Sunohara also played hockey for the University of Toronto, where her team won the Ontario University Athletics women's ice hockey championships in 1990–91 and 1991–92. She was named the OUA women's ice hockey Rookie of the Year in 1990–91.

Sunohara also played in the Central Ontario Women's Hockey League with the Scarborough Firefighters (1990–1994), Toronto Red Wings (1994–1996), and the Newtonbrook Panthers (1996–97).

In 1995-96, she was a goal-a-game player with the Toronto Red Wings when she scored 28 goals in 25 games. She finished sixth in the scoring race with 44 points. In March 1996, she played at her first National Championships in Moncton when she was picked up on loan by the North York Aeros.

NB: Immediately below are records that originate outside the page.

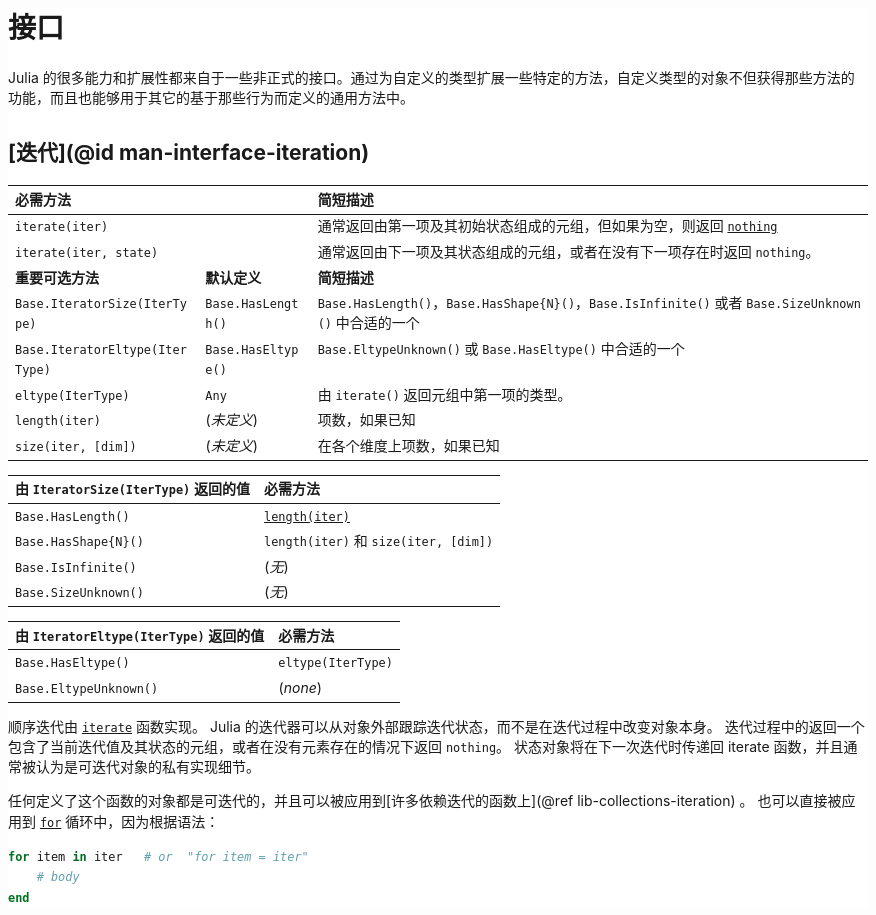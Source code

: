 # 接口

Julia 的很多能力和扩展性都来自于一些非正式的接口。通过为自定义的类型扩展一些特定的方法，自定义类型的对象不但获得那些方法的功能，而且也能够用于其它的基于那些行为而定义的通用方法中。

## [迭代](@id man-interface-iteration)

| 必需方法               |                        | 简短描述                                                                     |
|:------------------------------ |:---------------------- |:------------------------------------------------------------------------------------- |
| `iterate(iter)`                |                        | 通常返回由第一项及其初始状态组成的元组，但如果为空，则返回 [`nothing`](@ref)         |
| `iterate(iter, state)`         |                        | 通常返回由下一项及其状态组成的元组，或者在没有下一项存在时返回 `nothing`。  |
| **重要可选方法**                | **默认定义**            | **简短描述**                                                                 |
| `Base.IteratorSize(IterType)`   | `Base.HasLength()`    | `Base.HasLength()`，`Base.HasShape{N}()`，`Base.IsInfinite()` 或者 `Base.SizeUnknown()` 中合适的一个 |
| `Base.IteratorEltype(IterType)` | `Base.HasEltype()`    | `Base.EltypeUnknown()` 或 `Base.HasEltype()` 中合适的一个 |
| `eltype(IterType)`             | `Any`                  | 由 `iterate()` 返回元组中第一项的类型。                      |
| `length(iter)`                 | (*未定义*)          | 项数，如果已知                                                         |
| `size(iter, [dim])`            | (*未定义*)          | 在各个维度上项数，如果已知                                       |

| 由 `IteratorSize(IterType)` 返回的值        | 必需方法                           |
|:------------------------------------------ |:------------------------------------------ |
| `Base.HasLength()`                         | [`length(iter)`](@ref)                     |
| `Base.HasShape{N}()`                       | `length(iter)` 和 `size(iter, [dim])`    |
| `Base.IsInfinite()`                        | (*无*)                                   |
| `Base.SizeUnknown()`                       | (*无*)                                   |

| 由 `IteratorEltype(IterType)` 返回的值        | 必需方法   |
|:-------------------------------------------- |:------------------ |
| `Base.HasEltype()`                           | `eltype(IterType)` |
| `Base.EltypeUnknown()`                       | (*none*)           |

顺序迭代由 [`iterate`](@ref) 函数实现。
Julia 的迭代器可以从对象外部跟踪迭代状态，而不是在迭代过程中改变对象本身。
迭代过程中的返回一个包含了当前迭代值及其状态的元组，或者在没有元素存在的情况下返回 `nothing`。
状态对象将在下一次迭代时传递回 iterate 函数，并且通常被认为是可迭代对象的私有实现细节。

任何定义了这个函数的对象都是可迭代的，并且可以被应用到[许多依赖迭代的函数上](@ref lib-collections-iteration) 。
也可以直接被应用到  [`for`](@ref) 循环中，因为根据语法：

```julia
for item in iter   # or  "for item = iter"
    # body
end
```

The Aeros lost the Canadian Final 3-2 in overtime to Hockey Québec.

In 1996-97, she scored a career-best 42 goals in 29 games with the Newtonbrook Panthers and finished third in the league scoring race with 70 points. In March 1997, she was again picked up on loan by the Aeros to participate at the National Championships. This time, the Aeros finished in third place

She was named the top forward of the tournament in 2005 and her team, the Brampton Thunder, won the national title in 2006.

At Hockey Canada's 2006 National Championships, she helped Brampton capture their first Abby Hoffman Cup after a 2-1 win over the Montréal Axion. Sunohara scored the 2-1 winner late in the second period.

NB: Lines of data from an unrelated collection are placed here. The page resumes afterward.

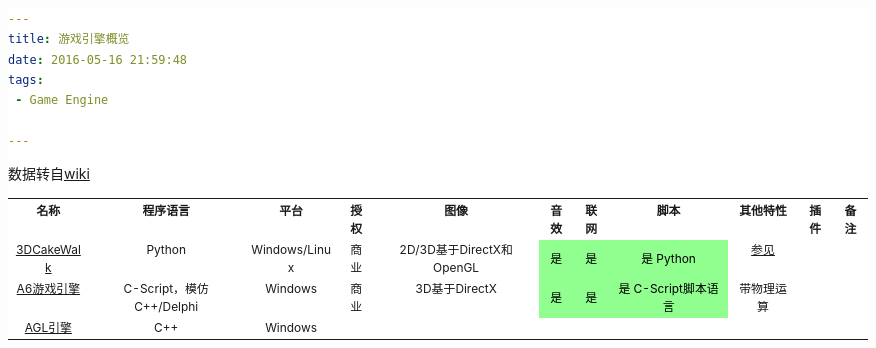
 ```yaml
---
title: 游戏引擎概览
date: 2016-05-16 21:59:48
tags:
 - Game Engine

---
```

数据转自[wiki](https://zh.wikipedia.org/wiki/%E6%B8%B8%E6%88%8F%E5%BC%95%E6%93%8E%E5%88%97%E8%A1%A8)


<table class="wikitable sortable" style="text-align: center; font-size: 85%; width: auto; table-layout: fixed;">
<tr>
<th>名称</th>
<th>程序语言</th>
<th>平台</th>
<th>授权</th>
<th>图像</th>
<th>音效</th>
<th>联网</th>
<th>脚本</th>
<th>其他特性</th>
<th>插件</th>
<th>备注</th>
</tr>
<tr>
<td><a rel="nofollow" class="external text" href="http://www.3dcakewalk.com/">3DCakeWalk</a></td>
<td>Python</td>
<td>Windows/Linux</td>
<td>商业</td>
<td>2D/3D基于DirectX和OpenGL</td>
<td style="background: #90ff90; color: black; vertical-align: middle; text-align: center;" class="table-yes"><span style="display: none">1</span>是</td>
<td style="background: #90ff90; color: black; vertical-align: middle; text-align: center;" class="table-yes"><span style="display: none">1</span>是</td>
<td style="background: #90ff90; color: black; vertical-align: middle; text-align: center;" class="table-yes"><span style="display: none">1</span>是 Python</td>
<td><a rel="nofollow" class="external text" href="http://www.3dcakewalk.com/features.php">参见</a></td>
<td></td>
<td></td>
</tr>
<tr>
<td><a rel="nofollow" class="external text" href="http://www.3dgamestudio.com/">A6游戏引擎</a></td>
<td>C-Script，模仿C++/Delphi</td>
<td>Windows</td>
<td>商业</td>
<td>3D基于DirectX</td>
<td style="background: #90ff90; color: black; vertical-align: middle; text-align: center;" class="table-yes"><span style="display: none">1</span>是</td>
<td style="background: #90ff90; color: black; vertical-align: middle; text-align: center;" class="table-yes"><span style="display: none">1</span>是</td>
<td style="background: #90ff90; color: black; vertical-align: middle; text-align: center;" class="table-yes"><span style="display: none">1</span>是 C-Script脚本语言</td>
<td>带物理运算</td>
<td></td>
<td></td>
</tr>
<tr>
<td><a rel="nofollow" class="external text" href="http://www.gamedev2d.com">AGL引擎</a></td>
<td>C++</td>
<td>Windows</td>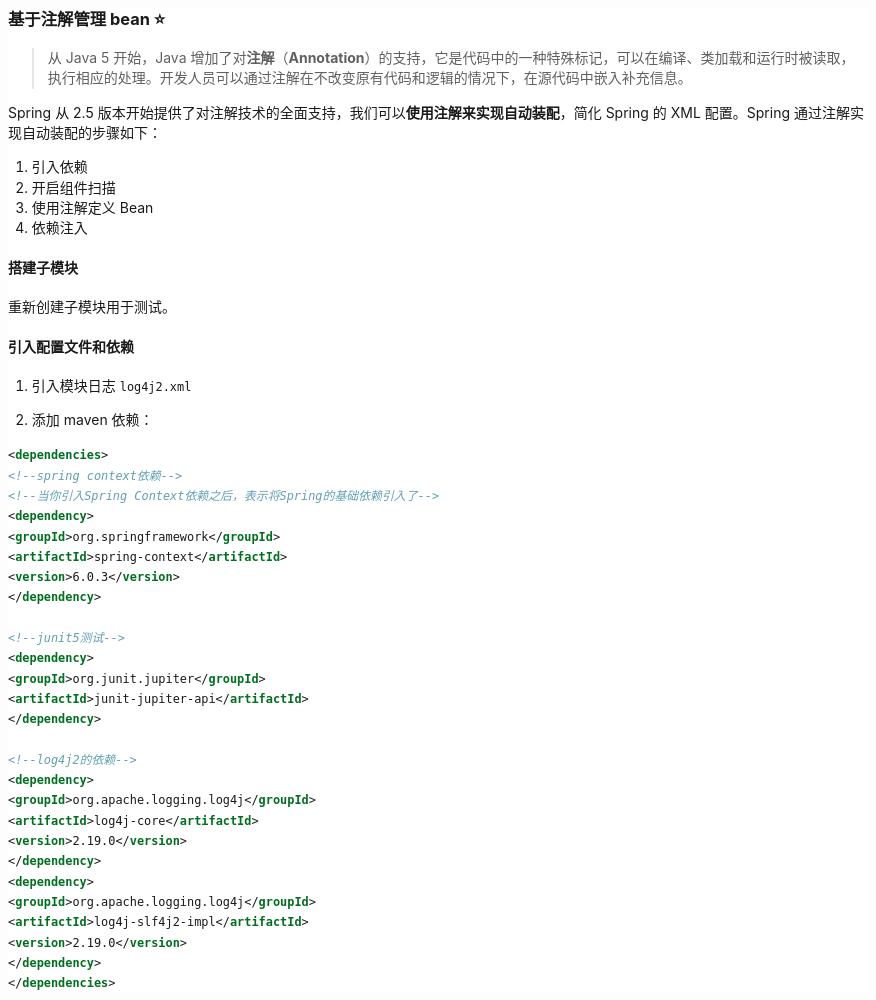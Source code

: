 

### 基于注解管理 bean ⭐

> 从 Java 5 开始，Java 增加了对**注解**（**Annotation**）的支持，它是代码中的一种特殊标记，可以在编译、类加载和运行时被读取，执行相应的处理。开发人员可以通过注解在不改变原有代码和逻辑的情况下，在源代码中嵌入补充信息。

Spring 从 2.5 版本开始提供了对注解技术的全面支持，我们可以**使用注解来实现自动装配**，简化 Spring 的 XML 配置。Spring 通过注解实现自动装配的步骤如下：

1. 引入依赖
2. 开启组件扫描
3. 使用注解定义 Bean
4. 依赖注入



#### 搭建子模块

重新创建子模块用于测试。



#### 引入配置文件和依赖

1. 引入模块日志 `log4j2.xml`

2. 添加 maven 依赖：

```xml
<dependencies>
<!--spring context依赖-->
<!--当你引入Spring Context依赖之后，表示将Spring的基础依赖引入了-->
<dependency>
<groupId>org.springframework</groupId>
<artifactId>spring-context</artifactId>
<version>6.0.3</version>
</dependency>

<!--junit5测试-->
<dependency>
<groupId>org.junit.jupiter</groupId>
<artifactId>junit-jupiter-api</artifactId>
</dependency>

<!--log4j2的依赖-->
<dependency>
<groupId>org.apache.logging.log4j</groupId>
<artifactId>log4j-core</artifactId>
<version>2.19.0</version>
</dependency>
<dependency>
<groupId>org.apache.logging.log4j</groupId>
<artifactId>log4j-slf4j2-impl</artifactId>
<version>2.19.0</version>
</dependency>
</dependencies>
```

In 2006-07, she captained Brampton to their first NWHL Cup in the playoffs. The Thunder won 4-0 over the Montréal Axion in the playoff final.

== International play ==

Sunohara won an Olympic silver medal at the 1998 Winter Olympics in Nagano, Japan. She continued with an Olympic gold medal at the 2002 Winter Olympics in Salt Lake City, Utah, and another gold medal at the 2006 Winter Olympics in Turin, Italy.

Besides the 1998, 2002 and 2006 Winter Olympics, Sunohara represented Canada in numerous international ice hockey competitions. She won seven gold medals at the International Ice Hockey Federation (IIHF) World Championships, the first one coming in 1990. In total, she won 15 gold medals and 3 silver medals as a member of Canada's national team.

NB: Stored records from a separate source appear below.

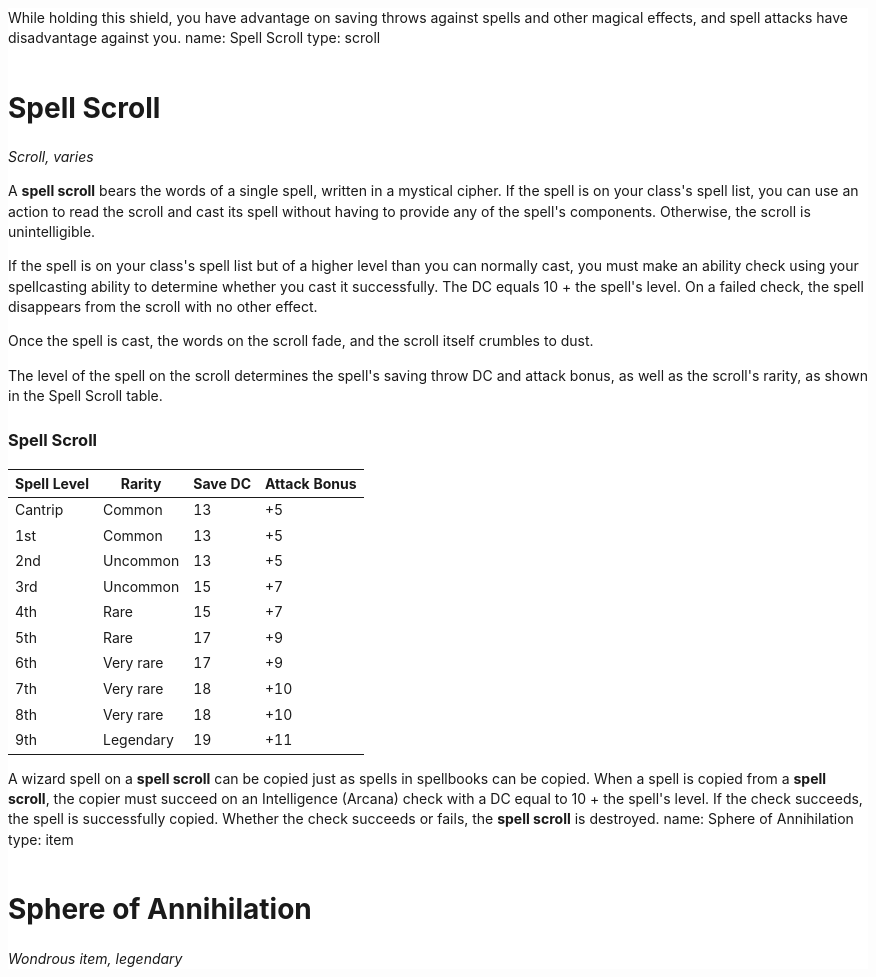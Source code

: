 While holding this shield, you have advantage on saving throws against spells and other magical effects, and spell attacks have disadvantage against you. name: Spell Scroll
type: scroll

# Spell Scroll 
_Scroll, varies_ 

A **spell scroll** bears the words of a single spell, written in a mystical cipher. If the spell is on your class's spell list, you can use an action to read the scroll and cast its spell without having to provide any of the spell's components. Otherwise, the scroll is unintelligible.

If the spell is on your class's spell list but of a higher level than you can normally cast, you must make an ability check using your spellcasting ability to determine whether you cast it successfully. The DC equals 10 + the spell's level. On a failed check, the spell disappears from the scroll with no other effect.

Once the spell is cast, the words on the scroll fade, and the scroll itself crumbles to dust.

The level of the spell on the scroll determines the spell's saving throw DC and attack bonus, as well as the scroll's rarity, as shown in the Spell Scroll table. 

### Spell Scroll
| Spell Level | Rarity    | Save DC | Attack Bonus |
|-------------|-----------|---------|--------------|
| Cantrip     | Common    | 13      | +5           |
| 1st         | Common    | 13      | +5           |
| 2nd         | Uncommon  | 13      | +5           |
| 3rd         | Uncommon  | 15      | +7           |
| 4th         | Rare      | 15      | +7           |
| 5th         | Rare      | 17      | +9           |
| 6th         | Very rare | 17      | +9           |
| 7th         | Very rare | 18      | +10          |
| 8th         | Very rare | 18      | +10          |
| 9th         | Legendary | 19      | +11          |

A wizard spell on a **spell scroll** can be copied just as spells in spellbooks can be copied. When a spell is copied from a **spell scroll**, the copier must succeed on an Intelligence (Arcana) check with a DC equal to 10 + the spell's level. If the check succeeds, the spell is successfully copied. Whether the check succeeds or fails, the **spell scroll** is destroyed. name: Sphere of Annihilation
type: item

# Sphere of Annihilation 
_Wondrous item, legendary_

Sunohara excelled for Team Canada in major tournaments. She had 13 points in 16 games during three Olympics, and 41 points in 40 games during eight World Championships. Sunohara finished her career with Team Canada with 119 points (56 goals and 62 assists) in 164 games. As of 2020, she continued to rank in Canada's all-time top ten for games played, goals, and points.

Sunohara was inducted into the IIHF Hall of Fame in 2025.

==Coaching and leadership==
Sunohara is credited with helping to expand the popularity of women's ice hockey, having trained and mentored many young girls in the sport. Along with instructing at several hockey camps and clinics, she served as an assistant hockey coach at the Canadian women's national under-18 and under-19 team evaluation camps. In 2022, Sunohara was an assistant coach on Canada’s under-18 women’s ice hockey team, which won gold at the world championships. For two years, she was the Director of Women's Hockey at The Hill Academy in Vaughan, Ontario.

In 2011, Sunohara was named head coach of the University of Toronto Varsity Blues women's ice hockey team.

In 2020, Sunohara guided University of Toronto to winning the Ontario University Athletics women’s ice hockey title. U Sports, the governing body of university sport in Canada, named Sunohara the 2019–20 National Women's Ice Hockey Coach of the Year. Ontario University Athletics also named her the 2019–20 Women's Ice Hockey Coach of the Year, in addition to the Female Coach of the Year across all sports. Sunohara repeated as the U Sports Women’s Ice Hockey Coach of the Year in the 2021-22 season.

In 2022, The Hockey News ranked Sunohara as having the strongest qualifications to break the gender barrier and become the first female head coach in the National Hockey League.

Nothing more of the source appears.